Elle n’a certes pas encore la foulée de Shelly-Ann Fraser, championne olympique du 100 m, ni même celle de l’Américaine Lauryn Williams, finaliste olympique en 11"03. Mais à 18 ans et un record personnel officiel à 12"40 et officieux proche des 12"30 sur l’hectomètre, Huguette-Élodie Yapo n’a pas hésité à quitter sa Côte d’Ivoire natale pour venir en France avec la ferme intention de franchir un cap. « J’ai commencé l’athlétisme par hasard. En Afrique, c’est surtout le foot qui compte, il n’y a pas beaucoup de place pour l’athlétisme. »

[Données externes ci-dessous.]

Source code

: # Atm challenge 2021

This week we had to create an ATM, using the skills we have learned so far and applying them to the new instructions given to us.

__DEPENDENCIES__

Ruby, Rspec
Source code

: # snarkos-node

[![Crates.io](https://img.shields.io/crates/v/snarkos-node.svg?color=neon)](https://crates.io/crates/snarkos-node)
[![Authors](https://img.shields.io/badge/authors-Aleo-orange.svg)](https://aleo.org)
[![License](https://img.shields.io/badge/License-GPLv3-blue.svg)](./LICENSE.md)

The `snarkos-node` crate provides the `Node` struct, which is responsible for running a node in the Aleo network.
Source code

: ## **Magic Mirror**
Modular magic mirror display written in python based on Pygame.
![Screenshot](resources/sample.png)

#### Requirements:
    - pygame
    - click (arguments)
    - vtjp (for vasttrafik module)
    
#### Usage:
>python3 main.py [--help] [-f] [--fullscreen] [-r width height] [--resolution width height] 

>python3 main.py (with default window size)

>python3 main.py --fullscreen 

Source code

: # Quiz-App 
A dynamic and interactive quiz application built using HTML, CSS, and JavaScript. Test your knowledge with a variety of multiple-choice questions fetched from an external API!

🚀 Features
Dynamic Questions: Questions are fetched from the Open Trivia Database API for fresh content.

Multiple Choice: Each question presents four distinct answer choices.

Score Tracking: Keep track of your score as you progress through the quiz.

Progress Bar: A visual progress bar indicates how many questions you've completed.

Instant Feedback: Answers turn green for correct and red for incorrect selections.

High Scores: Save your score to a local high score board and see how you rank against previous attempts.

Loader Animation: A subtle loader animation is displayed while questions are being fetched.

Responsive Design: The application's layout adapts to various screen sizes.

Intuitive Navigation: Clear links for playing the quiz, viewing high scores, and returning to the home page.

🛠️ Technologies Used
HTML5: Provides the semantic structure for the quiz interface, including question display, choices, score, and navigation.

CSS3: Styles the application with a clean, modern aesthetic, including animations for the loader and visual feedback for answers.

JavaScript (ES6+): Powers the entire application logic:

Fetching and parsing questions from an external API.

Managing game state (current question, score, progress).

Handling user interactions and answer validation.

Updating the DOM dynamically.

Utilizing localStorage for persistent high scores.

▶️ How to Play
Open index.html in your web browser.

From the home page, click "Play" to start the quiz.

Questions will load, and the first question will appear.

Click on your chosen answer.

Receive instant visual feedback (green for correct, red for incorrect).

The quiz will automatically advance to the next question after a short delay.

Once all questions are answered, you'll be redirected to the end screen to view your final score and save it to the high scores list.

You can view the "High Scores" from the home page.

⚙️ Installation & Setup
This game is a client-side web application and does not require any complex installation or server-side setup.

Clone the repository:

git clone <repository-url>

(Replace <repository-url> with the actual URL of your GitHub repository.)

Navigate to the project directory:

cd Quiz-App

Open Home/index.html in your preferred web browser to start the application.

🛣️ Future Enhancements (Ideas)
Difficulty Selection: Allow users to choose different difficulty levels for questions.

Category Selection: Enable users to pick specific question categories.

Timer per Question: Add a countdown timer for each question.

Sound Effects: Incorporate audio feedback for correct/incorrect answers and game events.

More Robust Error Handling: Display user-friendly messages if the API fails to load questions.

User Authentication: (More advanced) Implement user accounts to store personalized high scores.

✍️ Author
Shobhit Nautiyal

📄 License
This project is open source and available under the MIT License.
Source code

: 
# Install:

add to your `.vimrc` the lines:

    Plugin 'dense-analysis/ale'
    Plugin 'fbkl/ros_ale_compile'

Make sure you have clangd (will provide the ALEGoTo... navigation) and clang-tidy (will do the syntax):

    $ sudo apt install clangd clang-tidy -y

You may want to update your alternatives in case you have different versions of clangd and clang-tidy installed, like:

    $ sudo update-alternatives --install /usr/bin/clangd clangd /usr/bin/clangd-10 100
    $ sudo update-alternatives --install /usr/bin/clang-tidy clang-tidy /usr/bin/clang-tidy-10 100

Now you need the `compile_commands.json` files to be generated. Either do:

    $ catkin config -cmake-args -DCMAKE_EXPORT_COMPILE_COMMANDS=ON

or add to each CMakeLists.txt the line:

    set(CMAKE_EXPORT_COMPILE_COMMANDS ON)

Alors qu’elle dispute une course scolaire sur 200 mètres, elle est repérée et poussée dans cette voie par les entraîneurs. Elle rejoint alors le Stade d’Abidjan et enchaîne les victoires. « J’avais l’habitude des sports d’équipe, je jouais au basket. Gagner des médailles pour soi, c’est agréable. » Après trois ans d’athlétisme seulement, la vice-championne d’Afrique sur 100 m et championne d’Afrique sur 200 m (titres obtenus chez les cadettes), la jeune Yapo a donc rejoint l’ACBB, club le plus proche du lieu de résidence de son père, diplomate à l’ambassade de Côte d’Ivoire en France. « Je pense que la France est le pays idéal pour que je progresse et pour aller le plus loin possible en athtlé. Je suis ici depuis un an, j’ai été très bien accueillie et je dois maintenant progresser. » Sous son air tranquille et son sourire timide, on décèle assez facilement l’esprit de compétition d’Huguette-Élodie. « J’aime courir avec les garçons, c’est un bon moyen pour progresser. Même si je finis dernière des séances, j’améliore mes chronos. » Son objectif ? Passer sous la barre des 12" et décrocher le titre de championne de France junior sur 100 mètres. « C’est vraiment ma priorité. Je vais m’entraîner à fond et je sais que si je le veux, je peux le faire. » Handicapée par une blessure à l’orteil qui l’a empêchée de défendre convenablement ses chances lors des championnats de France 2008, Huguette-Élodie Yapo veut aujourd’hui accentuer sa cadence d’entraînement. « Il faut s’entraîner plus. Parfois, les séances sont trop cool. » Un message fort pour ses entraîneurs. Pour cette jeune femme qui vient de s’inscrire en licence de sciences éco et qui aimerait travailler plus tard dans la finance, rien n’est impossible. « Avant, j’avais peur de mes adversaires car je ne les connaissais pas. Ce n’est plus le cas. »

 

Agence k' pour ACBB Magazine.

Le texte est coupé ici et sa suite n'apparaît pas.